After a treaty with Prussia in March of 1790, an election was called to create a new group of delegates to help expedite the work of Parliament. The most important moment arrived on the 3rd of May, 1791 when the carefully selected delegates, with the agreement of Malachowski as well as the knowledge of the King, Stanislaw August Poniatowski, unveiled a project, prepared in secrecy by Father Hugo Kollataj’s group, and declared it “A Constitution for the Republic”. The Constitution was signed by the King.

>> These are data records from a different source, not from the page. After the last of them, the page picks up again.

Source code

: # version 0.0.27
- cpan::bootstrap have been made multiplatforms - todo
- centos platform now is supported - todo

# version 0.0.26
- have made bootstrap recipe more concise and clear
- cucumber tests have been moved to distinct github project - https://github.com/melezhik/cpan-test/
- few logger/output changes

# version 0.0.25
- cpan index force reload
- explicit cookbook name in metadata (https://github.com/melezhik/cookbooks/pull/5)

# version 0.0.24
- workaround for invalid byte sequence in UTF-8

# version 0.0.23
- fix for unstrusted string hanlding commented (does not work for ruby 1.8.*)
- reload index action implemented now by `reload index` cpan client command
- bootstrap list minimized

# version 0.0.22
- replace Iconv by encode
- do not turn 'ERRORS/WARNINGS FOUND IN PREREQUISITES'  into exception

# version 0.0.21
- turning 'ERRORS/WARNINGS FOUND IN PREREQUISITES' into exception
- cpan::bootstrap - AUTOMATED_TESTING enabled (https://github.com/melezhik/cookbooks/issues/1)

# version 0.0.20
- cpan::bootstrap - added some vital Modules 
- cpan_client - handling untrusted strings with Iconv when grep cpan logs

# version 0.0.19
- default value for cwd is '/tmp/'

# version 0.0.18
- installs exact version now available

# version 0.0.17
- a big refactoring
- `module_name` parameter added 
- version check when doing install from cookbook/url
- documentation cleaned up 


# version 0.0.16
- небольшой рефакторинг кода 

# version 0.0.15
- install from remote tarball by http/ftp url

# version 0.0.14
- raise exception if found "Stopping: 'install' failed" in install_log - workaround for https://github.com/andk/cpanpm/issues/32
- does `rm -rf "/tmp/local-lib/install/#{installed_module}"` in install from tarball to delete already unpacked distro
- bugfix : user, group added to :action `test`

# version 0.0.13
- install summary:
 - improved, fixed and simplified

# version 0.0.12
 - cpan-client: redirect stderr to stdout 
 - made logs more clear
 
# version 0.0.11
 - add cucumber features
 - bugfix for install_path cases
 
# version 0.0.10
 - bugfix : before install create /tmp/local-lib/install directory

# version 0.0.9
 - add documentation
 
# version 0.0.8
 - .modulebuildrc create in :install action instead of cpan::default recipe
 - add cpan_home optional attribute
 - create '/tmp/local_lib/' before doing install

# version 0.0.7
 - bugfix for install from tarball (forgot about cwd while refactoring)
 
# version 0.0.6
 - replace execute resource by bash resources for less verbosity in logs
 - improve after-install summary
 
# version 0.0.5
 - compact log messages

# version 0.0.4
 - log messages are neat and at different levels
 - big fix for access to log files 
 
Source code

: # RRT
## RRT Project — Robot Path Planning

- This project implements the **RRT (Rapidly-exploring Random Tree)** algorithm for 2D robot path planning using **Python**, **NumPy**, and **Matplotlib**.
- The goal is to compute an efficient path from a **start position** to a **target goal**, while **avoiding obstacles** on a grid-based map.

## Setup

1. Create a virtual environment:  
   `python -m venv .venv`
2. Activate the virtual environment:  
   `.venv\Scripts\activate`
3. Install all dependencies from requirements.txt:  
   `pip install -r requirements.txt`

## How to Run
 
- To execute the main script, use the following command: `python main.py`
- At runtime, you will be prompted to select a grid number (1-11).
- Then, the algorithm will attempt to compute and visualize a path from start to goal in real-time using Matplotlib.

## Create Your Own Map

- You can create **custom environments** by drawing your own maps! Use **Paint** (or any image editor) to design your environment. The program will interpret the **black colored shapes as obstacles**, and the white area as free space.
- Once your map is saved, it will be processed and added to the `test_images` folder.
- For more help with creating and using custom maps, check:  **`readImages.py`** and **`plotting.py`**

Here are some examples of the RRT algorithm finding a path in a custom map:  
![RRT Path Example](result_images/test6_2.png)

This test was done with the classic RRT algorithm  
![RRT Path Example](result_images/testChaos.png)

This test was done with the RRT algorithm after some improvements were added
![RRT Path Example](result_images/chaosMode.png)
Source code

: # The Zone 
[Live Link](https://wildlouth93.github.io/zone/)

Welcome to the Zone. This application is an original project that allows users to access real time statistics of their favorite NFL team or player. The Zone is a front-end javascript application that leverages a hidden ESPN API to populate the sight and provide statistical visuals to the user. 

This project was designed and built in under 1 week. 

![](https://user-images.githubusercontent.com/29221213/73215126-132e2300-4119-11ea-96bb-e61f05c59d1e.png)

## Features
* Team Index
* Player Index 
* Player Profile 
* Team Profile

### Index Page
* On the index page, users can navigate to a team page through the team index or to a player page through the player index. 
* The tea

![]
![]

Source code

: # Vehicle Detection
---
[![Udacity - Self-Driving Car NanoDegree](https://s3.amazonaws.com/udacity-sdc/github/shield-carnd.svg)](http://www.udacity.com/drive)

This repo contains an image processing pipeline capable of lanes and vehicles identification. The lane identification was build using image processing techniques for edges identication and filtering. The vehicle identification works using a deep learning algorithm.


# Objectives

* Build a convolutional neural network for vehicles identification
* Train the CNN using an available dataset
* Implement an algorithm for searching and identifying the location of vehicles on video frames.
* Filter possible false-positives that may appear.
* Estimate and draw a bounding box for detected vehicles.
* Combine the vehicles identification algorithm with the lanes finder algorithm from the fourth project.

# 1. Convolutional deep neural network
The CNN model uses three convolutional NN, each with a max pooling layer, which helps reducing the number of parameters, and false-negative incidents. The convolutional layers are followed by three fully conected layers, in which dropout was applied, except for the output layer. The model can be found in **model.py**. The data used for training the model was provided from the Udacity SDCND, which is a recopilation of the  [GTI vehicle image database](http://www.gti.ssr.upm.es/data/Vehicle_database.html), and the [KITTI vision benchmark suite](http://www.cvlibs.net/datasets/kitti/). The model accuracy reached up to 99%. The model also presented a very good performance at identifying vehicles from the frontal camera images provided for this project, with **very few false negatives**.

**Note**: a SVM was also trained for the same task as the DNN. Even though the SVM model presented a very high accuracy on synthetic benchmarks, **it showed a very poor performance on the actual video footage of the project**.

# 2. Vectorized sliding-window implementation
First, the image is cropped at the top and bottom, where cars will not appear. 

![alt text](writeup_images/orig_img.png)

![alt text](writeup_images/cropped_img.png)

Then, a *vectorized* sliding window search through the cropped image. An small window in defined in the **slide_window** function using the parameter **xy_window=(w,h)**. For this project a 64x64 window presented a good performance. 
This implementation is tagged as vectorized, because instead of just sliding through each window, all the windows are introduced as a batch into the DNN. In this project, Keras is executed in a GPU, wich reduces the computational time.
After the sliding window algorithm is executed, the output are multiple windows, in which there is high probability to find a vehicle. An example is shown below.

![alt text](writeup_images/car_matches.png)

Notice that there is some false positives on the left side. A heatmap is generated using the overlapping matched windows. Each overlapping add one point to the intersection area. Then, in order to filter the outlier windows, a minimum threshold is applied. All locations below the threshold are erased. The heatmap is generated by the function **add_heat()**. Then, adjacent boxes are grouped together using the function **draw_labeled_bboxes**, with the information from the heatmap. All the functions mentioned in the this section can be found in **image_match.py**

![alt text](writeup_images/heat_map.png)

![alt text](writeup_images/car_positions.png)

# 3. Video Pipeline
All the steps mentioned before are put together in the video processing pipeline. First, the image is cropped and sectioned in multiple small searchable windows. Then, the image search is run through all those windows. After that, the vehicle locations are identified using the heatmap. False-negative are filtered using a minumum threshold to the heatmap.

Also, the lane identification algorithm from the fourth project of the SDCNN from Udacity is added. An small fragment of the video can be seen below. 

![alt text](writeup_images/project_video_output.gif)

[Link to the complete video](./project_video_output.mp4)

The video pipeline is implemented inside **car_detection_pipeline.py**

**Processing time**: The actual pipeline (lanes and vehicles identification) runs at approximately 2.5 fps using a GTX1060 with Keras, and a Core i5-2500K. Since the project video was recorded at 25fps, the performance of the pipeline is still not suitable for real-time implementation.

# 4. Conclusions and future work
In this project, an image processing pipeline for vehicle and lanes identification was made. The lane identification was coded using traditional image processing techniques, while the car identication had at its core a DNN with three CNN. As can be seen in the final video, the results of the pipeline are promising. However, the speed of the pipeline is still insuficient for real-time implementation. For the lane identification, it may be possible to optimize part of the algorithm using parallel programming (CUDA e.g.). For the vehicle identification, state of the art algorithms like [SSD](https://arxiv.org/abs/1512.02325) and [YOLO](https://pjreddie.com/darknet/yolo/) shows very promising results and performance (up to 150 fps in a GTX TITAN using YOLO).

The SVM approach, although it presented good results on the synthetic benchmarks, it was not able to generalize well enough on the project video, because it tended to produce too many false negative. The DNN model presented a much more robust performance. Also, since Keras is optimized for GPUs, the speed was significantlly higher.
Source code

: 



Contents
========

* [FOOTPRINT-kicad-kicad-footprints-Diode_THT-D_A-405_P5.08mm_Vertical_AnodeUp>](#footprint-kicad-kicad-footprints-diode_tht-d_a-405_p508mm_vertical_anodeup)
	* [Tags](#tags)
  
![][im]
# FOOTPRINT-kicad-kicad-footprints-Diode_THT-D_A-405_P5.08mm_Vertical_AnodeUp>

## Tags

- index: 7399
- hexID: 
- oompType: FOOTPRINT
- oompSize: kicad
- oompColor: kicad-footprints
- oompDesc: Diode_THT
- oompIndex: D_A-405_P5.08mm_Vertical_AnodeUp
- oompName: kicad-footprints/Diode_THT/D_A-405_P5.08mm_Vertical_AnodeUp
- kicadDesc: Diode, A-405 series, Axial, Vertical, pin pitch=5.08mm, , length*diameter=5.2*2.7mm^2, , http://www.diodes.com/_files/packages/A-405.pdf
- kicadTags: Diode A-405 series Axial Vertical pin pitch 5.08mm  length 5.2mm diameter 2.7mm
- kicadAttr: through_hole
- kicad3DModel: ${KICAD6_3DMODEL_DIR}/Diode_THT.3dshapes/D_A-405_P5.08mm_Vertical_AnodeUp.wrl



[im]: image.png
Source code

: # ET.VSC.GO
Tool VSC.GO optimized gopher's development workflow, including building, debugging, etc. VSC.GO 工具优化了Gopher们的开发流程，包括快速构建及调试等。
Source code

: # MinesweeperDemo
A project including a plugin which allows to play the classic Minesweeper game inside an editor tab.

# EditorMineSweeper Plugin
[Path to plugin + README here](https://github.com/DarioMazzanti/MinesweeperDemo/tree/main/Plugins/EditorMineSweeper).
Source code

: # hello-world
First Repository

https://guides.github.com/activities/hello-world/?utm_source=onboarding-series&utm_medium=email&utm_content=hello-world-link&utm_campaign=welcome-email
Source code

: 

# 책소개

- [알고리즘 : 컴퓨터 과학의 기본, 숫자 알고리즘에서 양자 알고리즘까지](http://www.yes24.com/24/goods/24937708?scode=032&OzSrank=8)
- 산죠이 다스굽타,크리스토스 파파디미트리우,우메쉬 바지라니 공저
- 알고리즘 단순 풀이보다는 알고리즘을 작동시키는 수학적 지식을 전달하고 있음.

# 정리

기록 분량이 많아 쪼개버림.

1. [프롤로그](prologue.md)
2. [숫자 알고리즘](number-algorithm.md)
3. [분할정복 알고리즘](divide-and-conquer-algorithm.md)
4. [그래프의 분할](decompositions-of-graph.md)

All seemed so simple and the soldiers and populace celebrated joyously on Castle Square as news of the Constitution spread. It’s language was actually quite modern and progressive in tone, supporting reforms and eradicating many of the deficiencies of the old Republic.
Alas, Poland’s powerful neighbors as well as corrupt and cowardly internal forces did not allow for the passage of a single bill propounded by the Constitution. The resulting bitterness and discouragement culminated in the second partitioning of Poland in January, 1793 when the nation fell to foreign powers, to be occupied for over a century.
Nevertheless, the fact that this Constitution actually saw the light of day will remain a point of great pride in Polish history. Fittingly, May 3 is celebrated in honor of the Virgin Mary, the Queen of Poland.